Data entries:
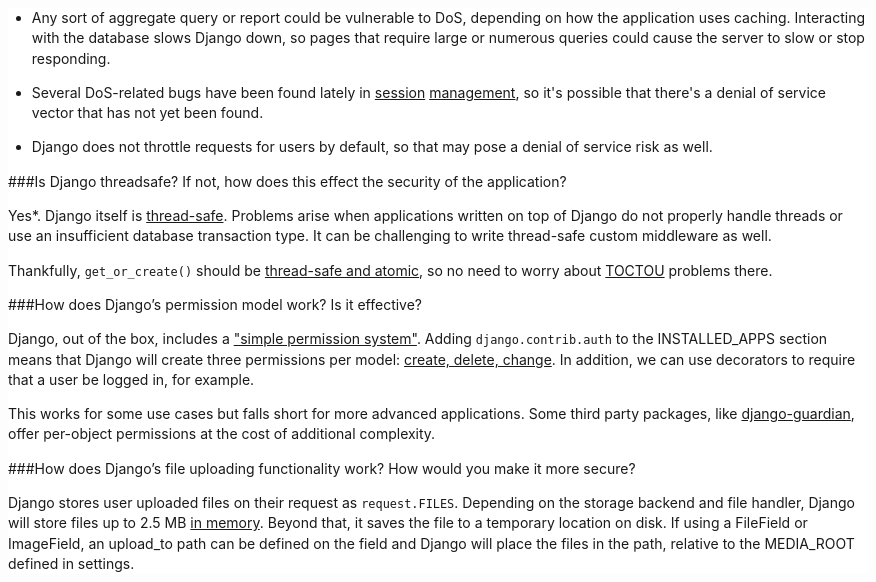 * Any sort of aggregate query or report could be vulnerable to DoS, depending
on how the application uses caching. Interacting with the database slows
Django down, so pages that require large or numerous queries could
cause the server to slow or stop responding.

* Several DoS-related bugs have been found lately in
[session](https://docs.djangoproject.com/en/1.8/releases/1.8.4/#denial-of-service-possibility-in-logout-view-by-filling-session-store)
[management](https://docs.djangoproject.com/en/1.8/releases/1.8.3/#denial-of-service-possibility-by-filling-session-store),
so it's possible that there's a denial of service vector that has not yet been
found.

* Django does not throttle requests for users by default, so that may pose
a denial of service risk as well.

###Is Django threadsafe? If not, how does this effect the security of the application?

Yes*. Django itself is
[thread-safe](https://docs.djangoproject.com/en/1.9/howto/custom-template-tags/#thread-safety-considerations).
Problems arise when applications written on top of Django do not properly handle
threads or use an insufficient database transaction type. It can be challenging
to write thread-safe custom middleware as well.

Thankfully, `get_or_create()` should be [thread-safe and
atomic](http://stackoverflow.com/questions/6586552/django-how-to-do-get-or-create-in-a-threadsafe-way/22095136#22095136),
so no need to worry about
[TOCTOU](https://en.wikipedia.org/wiki/Time_of_check_to_time_of_use) problems
there. 

###How does Django’s permission model work? Is it effective?

Django, out of the box, includes a ["simple permission
system"](https://docs.djangoproject.com/en/1.8/topics/auth/default/#permissions-and-authorization).
Adding `django.contrib.auth` to the INSTALLED_APPS section means that Django
will create three permissions per model: [create, delete,
change](https://docs.djangoproject.com/en/1.8/topics/auth/default/#default-permissions).
In addition, we can use decorators to require that a user be logged in, for
example.

This works for some use cases but falls short for more advanced applications.
Some third party packages, like
[django-guardian](https://django-guardian.readthedocs.org/en/v1.2/), offer
per-object permissions at the cost of additional complexity.

###How does Django’s file uploading functionality work? How would you make it more secure?

Django stores user uploaded files on their request as `request.FILES`.
Depending on the storage backend and file handler, Django will store files
up to 2.5 MB [in memory](https://docs.djangoproject.com/en/1.9/topics/http/file-uploads/#where-uploaded-data-is-stored). 
Beyond that, it saves the file to a temporary location
on disk. If using a FileField or ImageField, an upload_to path can be defined
on the field and Django will place the files in the path, relative to the
MEDIA_ROOT defined in settings.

# [TO DO]
Count the lines in the records above that contain the word "require", and give only that number.

# [RESPONSE TO THIS TASK]
2